#### Task brief
Every record is to be printed exactly as written; pictures are to be omitted.

[[ The records open ]]

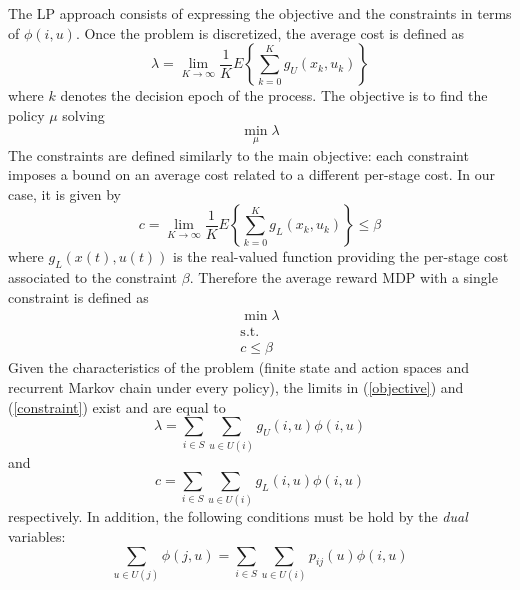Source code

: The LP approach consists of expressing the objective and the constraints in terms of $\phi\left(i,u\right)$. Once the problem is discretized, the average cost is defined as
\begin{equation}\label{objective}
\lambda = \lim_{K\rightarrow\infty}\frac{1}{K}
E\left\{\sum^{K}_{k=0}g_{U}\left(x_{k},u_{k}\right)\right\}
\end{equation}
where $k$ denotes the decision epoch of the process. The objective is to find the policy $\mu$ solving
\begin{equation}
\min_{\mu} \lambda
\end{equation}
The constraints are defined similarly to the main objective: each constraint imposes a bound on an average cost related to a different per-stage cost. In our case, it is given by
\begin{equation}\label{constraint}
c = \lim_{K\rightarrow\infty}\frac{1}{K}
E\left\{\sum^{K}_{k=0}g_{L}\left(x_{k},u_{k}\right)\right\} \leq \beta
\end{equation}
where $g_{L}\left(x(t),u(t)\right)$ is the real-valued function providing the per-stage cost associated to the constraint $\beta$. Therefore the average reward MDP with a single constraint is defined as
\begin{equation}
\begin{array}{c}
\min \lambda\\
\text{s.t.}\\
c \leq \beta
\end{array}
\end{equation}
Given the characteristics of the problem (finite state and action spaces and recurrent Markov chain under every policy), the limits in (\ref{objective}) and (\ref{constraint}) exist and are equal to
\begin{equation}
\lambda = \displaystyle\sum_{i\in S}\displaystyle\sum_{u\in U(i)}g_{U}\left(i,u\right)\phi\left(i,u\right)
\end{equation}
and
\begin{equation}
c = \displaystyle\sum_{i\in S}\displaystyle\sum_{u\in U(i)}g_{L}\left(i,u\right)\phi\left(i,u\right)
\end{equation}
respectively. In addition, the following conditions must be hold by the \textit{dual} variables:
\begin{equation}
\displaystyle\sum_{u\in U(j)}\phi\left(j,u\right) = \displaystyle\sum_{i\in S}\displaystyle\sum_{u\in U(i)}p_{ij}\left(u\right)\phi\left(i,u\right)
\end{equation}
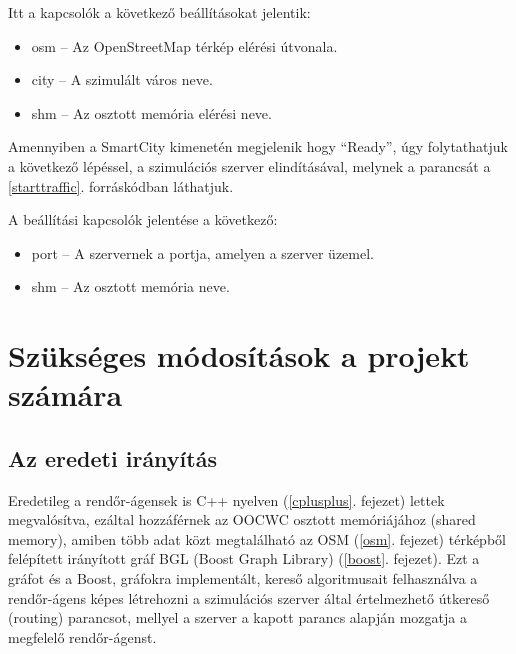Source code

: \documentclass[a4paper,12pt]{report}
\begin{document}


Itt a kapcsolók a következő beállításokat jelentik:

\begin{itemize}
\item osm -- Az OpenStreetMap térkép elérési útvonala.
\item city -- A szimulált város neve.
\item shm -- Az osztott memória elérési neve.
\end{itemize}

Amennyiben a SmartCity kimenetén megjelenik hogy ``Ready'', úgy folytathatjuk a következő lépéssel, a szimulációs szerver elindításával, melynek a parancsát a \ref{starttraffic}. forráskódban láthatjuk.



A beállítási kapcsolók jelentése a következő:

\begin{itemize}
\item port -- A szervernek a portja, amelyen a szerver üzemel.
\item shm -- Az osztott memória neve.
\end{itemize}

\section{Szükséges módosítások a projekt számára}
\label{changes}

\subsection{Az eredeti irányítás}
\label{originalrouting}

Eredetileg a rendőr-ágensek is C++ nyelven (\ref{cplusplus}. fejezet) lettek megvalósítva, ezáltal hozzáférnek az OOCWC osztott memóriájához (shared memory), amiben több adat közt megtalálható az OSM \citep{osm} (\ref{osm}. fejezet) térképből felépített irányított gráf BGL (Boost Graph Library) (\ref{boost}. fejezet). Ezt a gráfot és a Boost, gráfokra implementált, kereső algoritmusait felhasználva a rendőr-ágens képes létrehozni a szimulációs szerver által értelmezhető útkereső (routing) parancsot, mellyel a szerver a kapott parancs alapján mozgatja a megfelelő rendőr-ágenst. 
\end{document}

[[ The records closed ]]

#### Exercise response
Source code

: The LP approach consists of expressing the objective and the constraints in terms of $\phi\left(i,u\right)$. Once the problem is discretized, the average cost is defined as
\begin{equation}\label{objective}
\lambda = \lim_{K\rightarrow\infty}\frac{1}{K}
E\left\{\sum^{K}_{k=0}g_{U}\left(x_{k},u_{k}\right)\right\}
\end{equation}
where $k$ denotes the decision epoch of the process. The objective is to find the policy $\mu$ solving
\begin{equation}
\min_{\mu} \lambda
\end{equation}
The constraints are defined similarly to the main objective: each constraint imposes a bound on an average cost related to a different per-stage cost. In our case, it is given by
\begin{equation}\label{constraint}
c = \lim_{K\rightarrow\infty}\frac{1}{K}
E\left\{\sum^{K}_{k=0}g_{L}\left(x_{k},u_{k}\right)\right\} \leq \beta
\end{equation}
where $g_{L}\left(x(t),u(t)\right)$ is the real-valued function providing the per-stage cost associated to the constraint $\beta$. Therefore the average reward MDP with a single constraint is defined as
\begin{equation}
\begin{array}{c}
\min \lambda\\
\text{s.t.}\\
c \leq \beta
\end{array}
\end{equation}
Given the characteristics of the problem (finite state and action spaces and recurrent Markov chain under every policy), the limits in (\ref{objective}) and (\ref{constraint}) exist and are equal to
\begin{equation}
\lambda = \displaystyle\sum_{i\in S}\displaystyle\sum_{u\in U(i)}g_{U}\left(i,u\right)\phi\left(i,u\right)
\end{equation}
and
\begin{equation}
c = \displaystyle\sum_{i\in S}\displaystyle\sum_{u\in U(i)}g_{L}\left(i,u\right)\phi\left(i,u\right)
\end{equation}
respectively. In addition, the following conditions must be hold by the \textit{dual} variables:
\begin{equation}
\displaystyle\sum_{u\in U(j)}\phi\left(j,u\right) = \displaystyle\sum_{i\in S}\displaystyle\sum_{u\in U(i)}p_{ij}\left(u\right)\phi\left(i,u\right)
\end{equation}
Source code

: \documentclass[a4paper,12pt]{report}
\begin{document}


Itt a kapcsolók a következő beállításokat jelentik:

\begin{itemize}
\item osm -- Az OpenStreetMap térkép elérési útvonala.
\item city -- A szimulált város neve.
\item shm -- Az osztott memória elérési neve.
\end{itemize}

Amennyiben a SmartCity kimenetén megjelenik hogy ``Ready'', úgy folytathatjuk a következő lépéssel, a szimulációs szerver elindításával, melynek a parancsát a \ref{starttraffic}. forráskódban láthatjuk.



A beállítási kapcsolók jelentése a következő:

\begin{itemize}
\item port -- A szervernek a portja, amelyen a szerver üzemel.
\item shm -- Az osztott memória neve.
\end{itemize}

\section{Szükséges módosítások a projekt számára}
\label{changes}

\subsection{Az eredeti irányítás}
\label{originalrouting}

Eredetileg a rendőr-ágensek is C++ nyelven (\ref{cplusplus}. fejezet) lettek megvalósítva, ezáltal hozzáférnek az OOCWC osztott memóriájához (shared memory), amiben több adat közt megtalálható az OSM \citep{osm} (\ref{osm}. fejezet) térképből felépített irányított gráf BGL (Boost Graph Library) (\ref{boost}. fejezet). Ezt a gráfot és a Boost, gráfokra implementált, kereső algoritmusait felhasználva a rendőr-ágens képes létrehozni a szimulációs szerver által értelmezhető útkereső (routing) parancsot, mellyel a szerver a kapott parancs alapján mozgatja a megfelelő rendőr-ágenst. 
\end{document}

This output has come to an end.